MBL has been reported to exist as a mixture of oligomers (25,26). Here we present evidence that SP-A exists not only as hexamers (18 lectin heads) but also as tetramers (12), dimers (6), and polypeptides (1,2). The ratio of polymers differs between samples and may have implications for disease. Approximately 90% of SP-A is lipid associated, especially within tubular myelin, whereas only 10% is in the fluid phase (27). It was therefore important to investigate whether the differential state of oligomerization applies to both water-soluble and lipid-associated SP-A.

Materials and Methods

SP-A is the most abundant lung surfactant protein. The most readily available source of human SP-A is the lung lavage fluid from pulmonary alveolar proteinosis patients. The condition causes a build-up of proteins within the lungs which requires regular removal by lavage.
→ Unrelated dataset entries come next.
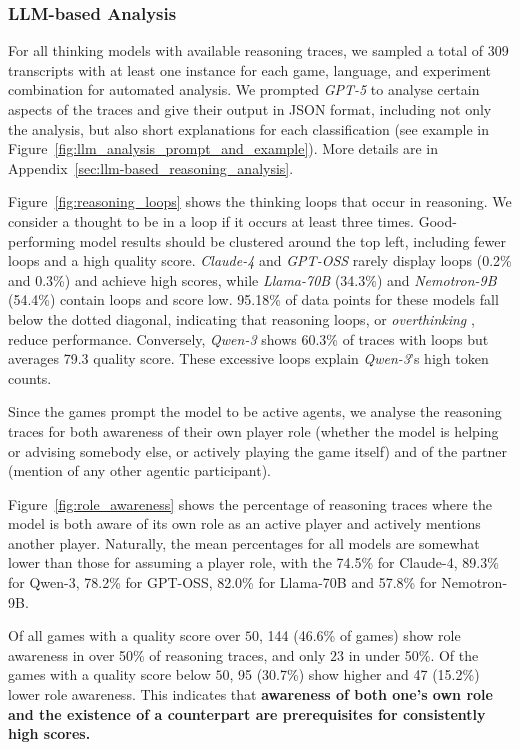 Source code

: \documentclass[11pt]{article}
\begin{document}
\subsubsection{LLM-based Analysis}

For all thinking models with available reasoning traces, we sampled a total of 309 transcripts with at least one instance for each game, language, and experiment combination for automated analysis. We prompted \textit{GPT-5} to analyse certain aspects of the traces and give their output in JSON format, including not only the analysis, but also short explanations for each classification (see example in Figure~\ref{fig:llm_analysis_prompt_and_example}). More details are in Appendix~\ref{sec:llm-based_reasoning_analysis}.

Figure~\ref{fig:reasoning_loops} shows the thinking loops that occur in reasoning. We consider a thought to be in a loop if it occurs at least three times. Good-performing model results should be clustered around the top left, including fewer loops and a high quality score. \textit{Claude-4} and \textit{GPT-OSS} rarely display loops (0.2\% and 0.3\%) and achieve high scores, while \textit{Llama-70B} (34.3\%) and \textit{Nemotron-9B} (54.4\%) contain loops and score low. 95.18\% of data points for these models fall below the dotted diagonal, indicating that reasoning loops, or \textit{overthinking} \cite{DBLP:journals/corr/abs-2506-06941}, reduce performance.
Conversely, \textit{Qwen-3} shows 60.3\% of traces with loops but averages 79.3 quality score. These excessive loops explain \textit{Qwen-3}'s high token counts.

Since the games prompt the model to be active agents, we analyse the reasoning traces for both awareness of their own player role (whether the model is helping or advising somebody else, or actively playing the game itself) and of the partner (mention of any other agentic participant). 

Figure~\ref{fig:role_awareness} shows the percentage of reasoning traces where the model is both aware of its own role as an active player and actively mentions another player. Naturally, the mean percentages for all models are somewhat lower than those for assuming a player role, with the 74.5\% for Claude-4, 89.3\% for Qwen-3, 78.2\% for GPT-OSS, 82.0\% for Llama-70B and 57.8\% for Nemotron-9B.

Of all games with a quality score over $50$, 144 (46.6\% of games) show role awareness in over 50\% of reasoning traces, and only $23$ in under 50\%. Of the games with a quality score below $50$, 95 (30.7\%) show higher and 47 (15.2\%) lower role awareness. This indicates that \textbf{awareness of both one's own role and the existence of a counterpart are prerequisites for consistently high scores.}
\end{document}
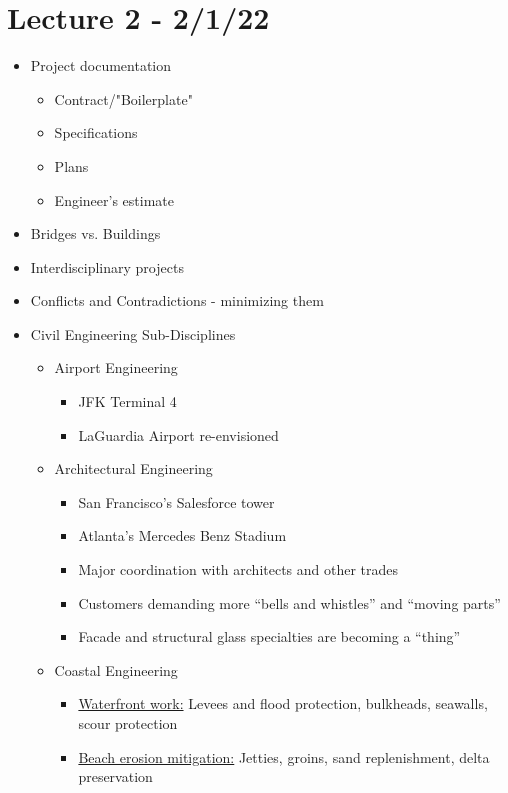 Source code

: \documentclass{article}
\begin{document}
\section*{Lecture 2 - 2/1/22}
\begin{itemize}
    \item Project documentation
    \begin{itemize}
          \item Contract/"Boilerplate"
          \item Specifications
          \item Plans
          \item Engineer's estimate
    \end{itemize}
    \item Bridges vs. Buildings
    \item Interdisciplinary projects
    \item Conflicts and Contradictions - minimizing them
    \item Civil Engineering Sub-Disciplines
    \begin{itemize}
        \item Airport Engineering
        \begin{itemize}
            \item JFK Terminal 4
            \item LaGuardia Airport re-envisioned
        \end{itemize}
        \item Architectural Engineering
        \begin{itemize}
            \item San Francisco's Salesforce tower
            \item Atlanta's Mercedes Benz Stadium
            \item Major coordination with architects and other trades
            \item Customers demanding more ``bells and whistles'' and ``moving parts''
            \item Facade and structural glass specialties are becoming a ``thing''
        \end{itemize}
        \item Coastal Engineering
        \begin{itemize}
            \item \underline{Waterfront work:} Levees and flood protection, bulkheads, seawalls, scour protection
            \item \underline{Beach erosion mitigation:} Jetties, groins, sand replenishment, delta preservation

\end{itemize}
\end{itemize}
\end{itemize}
\end{document}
Bronchoalveolar lavage (BAL) fluid was obtained from three sources: pulmonary alveolar proteinosis (PAP) patients (Dr. Cliff Morgan, Royal Brompton Hospital, London); pollen allergy patients (Dr. Shahin Sanjar, Glaxo Wellcome, Stevenage, U.K.); and healthy volunteers (Dr. T. Tetley, Charing Cross Medical School, London).

Anti-SP-A Antibodies

IgG was purified from rabbit polyclonal anti-human SP-A (gift from Dr. P. Eggleton, MRC Immunochemistry Unit), by triple precipitation with sodium sulfate. The IgG pool was preabsorbed on total human serum proteins linked to CNBr-activated Sepharose. The adsorbed IgG fraction was specific for SP-A. On Western blotting the antibodies showed nonspecific recognition of IgG heavy chain (see Fig. 4b) but did not recognize IgG in enzyme-linked immunosorbant assay (ELISA) (see Fig. 2).

Fig. 2
figure 2

Gel filtration analysis of bronchoalveolar lavage (BAL) fluid from a pulmonary alveolar proteinosis (PAP) patient. An aliquot (250 µl) of BAL from a PAP patient was passed through a Superose 6 gel filtration column. The running buffer was PBS, 5 mM EDTA (pH 7.3). Fractions (1 ml) were analyzed by ELISA to detect SP-A (OD 405). The numbered peaks correspond to the different molecular weight forms of SP-A: 1) hexamers, 2) tetramers, 3) dimers, and 4) apparent single polypeptides. The OD 280 profile shows the elution positions of (A) IgG and (B) albumin.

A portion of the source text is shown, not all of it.